EXCERPTED DATA -
-- Opening Marker --
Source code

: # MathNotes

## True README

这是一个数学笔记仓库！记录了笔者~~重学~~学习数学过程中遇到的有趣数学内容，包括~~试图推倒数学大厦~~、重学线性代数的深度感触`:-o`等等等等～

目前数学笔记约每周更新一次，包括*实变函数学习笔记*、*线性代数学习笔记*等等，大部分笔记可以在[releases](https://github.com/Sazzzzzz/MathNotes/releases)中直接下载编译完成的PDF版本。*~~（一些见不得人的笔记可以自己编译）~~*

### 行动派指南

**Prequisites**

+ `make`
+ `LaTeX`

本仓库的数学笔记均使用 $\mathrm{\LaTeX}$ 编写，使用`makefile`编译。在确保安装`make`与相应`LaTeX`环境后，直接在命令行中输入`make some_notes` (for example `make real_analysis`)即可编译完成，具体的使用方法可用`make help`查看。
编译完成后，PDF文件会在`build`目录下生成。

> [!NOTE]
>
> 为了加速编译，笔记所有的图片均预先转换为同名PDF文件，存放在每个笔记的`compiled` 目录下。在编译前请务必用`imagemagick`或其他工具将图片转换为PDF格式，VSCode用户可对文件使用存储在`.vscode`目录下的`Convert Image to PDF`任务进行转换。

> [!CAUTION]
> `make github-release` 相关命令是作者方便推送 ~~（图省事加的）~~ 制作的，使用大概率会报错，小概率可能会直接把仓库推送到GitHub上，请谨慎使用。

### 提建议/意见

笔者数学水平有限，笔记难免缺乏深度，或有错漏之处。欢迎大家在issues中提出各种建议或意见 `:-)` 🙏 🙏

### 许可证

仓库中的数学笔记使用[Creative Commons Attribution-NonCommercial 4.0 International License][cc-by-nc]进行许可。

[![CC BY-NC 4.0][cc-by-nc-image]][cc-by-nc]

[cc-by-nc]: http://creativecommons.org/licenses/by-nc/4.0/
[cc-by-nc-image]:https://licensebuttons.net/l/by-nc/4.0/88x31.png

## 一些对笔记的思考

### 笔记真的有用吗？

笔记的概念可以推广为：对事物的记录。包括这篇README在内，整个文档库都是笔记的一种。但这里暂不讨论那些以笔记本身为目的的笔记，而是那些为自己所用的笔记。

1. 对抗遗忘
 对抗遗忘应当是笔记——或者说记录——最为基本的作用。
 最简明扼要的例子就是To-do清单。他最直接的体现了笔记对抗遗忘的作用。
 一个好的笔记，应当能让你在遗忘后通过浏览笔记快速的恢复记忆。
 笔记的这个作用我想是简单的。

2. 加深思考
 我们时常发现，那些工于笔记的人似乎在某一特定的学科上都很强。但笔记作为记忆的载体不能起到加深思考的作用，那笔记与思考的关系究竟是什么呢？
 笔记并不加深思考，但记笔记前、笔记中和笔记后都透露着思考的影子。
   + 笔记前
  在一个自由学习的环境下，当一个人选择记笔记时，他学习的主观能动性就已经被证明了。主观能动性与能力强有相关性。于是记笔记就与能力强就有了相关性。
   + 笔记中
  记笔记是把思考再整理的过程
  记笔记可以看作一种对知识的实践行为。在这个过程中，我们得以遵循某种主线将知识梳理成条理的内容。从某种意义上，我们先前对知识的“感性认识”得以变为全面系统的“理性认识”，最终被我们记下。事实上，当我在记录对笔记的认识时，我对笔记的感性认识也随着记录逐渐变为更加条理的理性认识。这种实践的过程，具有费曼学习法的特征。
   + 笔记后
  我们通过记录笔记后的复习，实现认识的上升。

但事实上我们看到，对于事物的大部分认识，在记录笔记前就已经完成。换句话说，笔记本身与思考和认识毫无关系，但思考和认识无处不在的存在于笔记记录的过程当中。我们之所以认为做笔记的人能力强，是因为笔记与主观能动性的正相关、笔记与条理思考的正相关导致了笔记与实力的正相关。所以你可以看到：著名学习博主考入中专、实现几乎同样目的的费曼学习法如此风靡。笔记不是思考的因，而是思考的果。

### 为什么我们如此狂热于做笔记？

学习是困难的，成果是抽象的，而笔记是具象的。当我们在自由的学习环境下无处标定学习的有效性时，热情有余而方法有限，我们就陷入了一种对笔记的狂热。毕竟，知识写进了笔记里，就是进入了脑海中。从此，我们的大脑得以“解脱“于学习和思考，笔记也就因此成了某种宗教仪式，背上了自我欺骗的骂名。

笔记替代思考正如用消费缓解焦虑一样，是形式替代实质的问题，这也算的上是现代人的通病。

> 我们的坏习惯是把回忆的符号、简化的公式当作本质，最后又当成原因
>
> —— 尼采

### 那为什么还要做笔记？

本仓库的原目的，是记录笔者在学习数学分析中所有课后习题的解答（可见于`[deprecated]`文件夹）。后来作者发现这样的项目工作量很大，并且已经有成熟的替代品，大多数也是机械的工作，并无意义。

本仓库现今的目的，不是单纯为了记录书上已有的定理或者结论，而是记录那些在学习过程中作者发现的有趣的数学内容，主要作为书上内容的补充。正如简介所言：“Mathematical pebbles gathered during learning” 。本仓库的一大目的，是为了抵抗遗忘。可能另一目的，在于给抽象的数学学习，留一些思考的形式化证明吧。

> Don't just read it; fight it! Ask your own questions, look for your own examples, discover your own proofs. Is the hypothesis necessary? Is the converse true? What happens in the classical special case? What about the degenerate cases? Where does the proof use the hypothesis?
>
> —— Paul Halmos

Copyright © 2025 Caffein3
-- Closing Marker --
TASK STATEMENT - Filter on the word "make": copy each matching line from the entries above.

RESULT -
+ `make`
本仓库的数学笔记均使用 $\mathrm{\LaTeX}$ 编写，使用`makefile`编译。在确保安装`make`与相应`LaTeX`环境后，直接在命令行中输入`make some_notes` (for example `make real_analysis`)即可编译完成，具体的使用方法可用`make help`查看。
> `make github-release` 相关命令是作者方便推送 ~~（图省事加的）~~ 制作的，使用大概率会报错，小概率可能会直接把仓库推送到GitHub上，请谨慎使用。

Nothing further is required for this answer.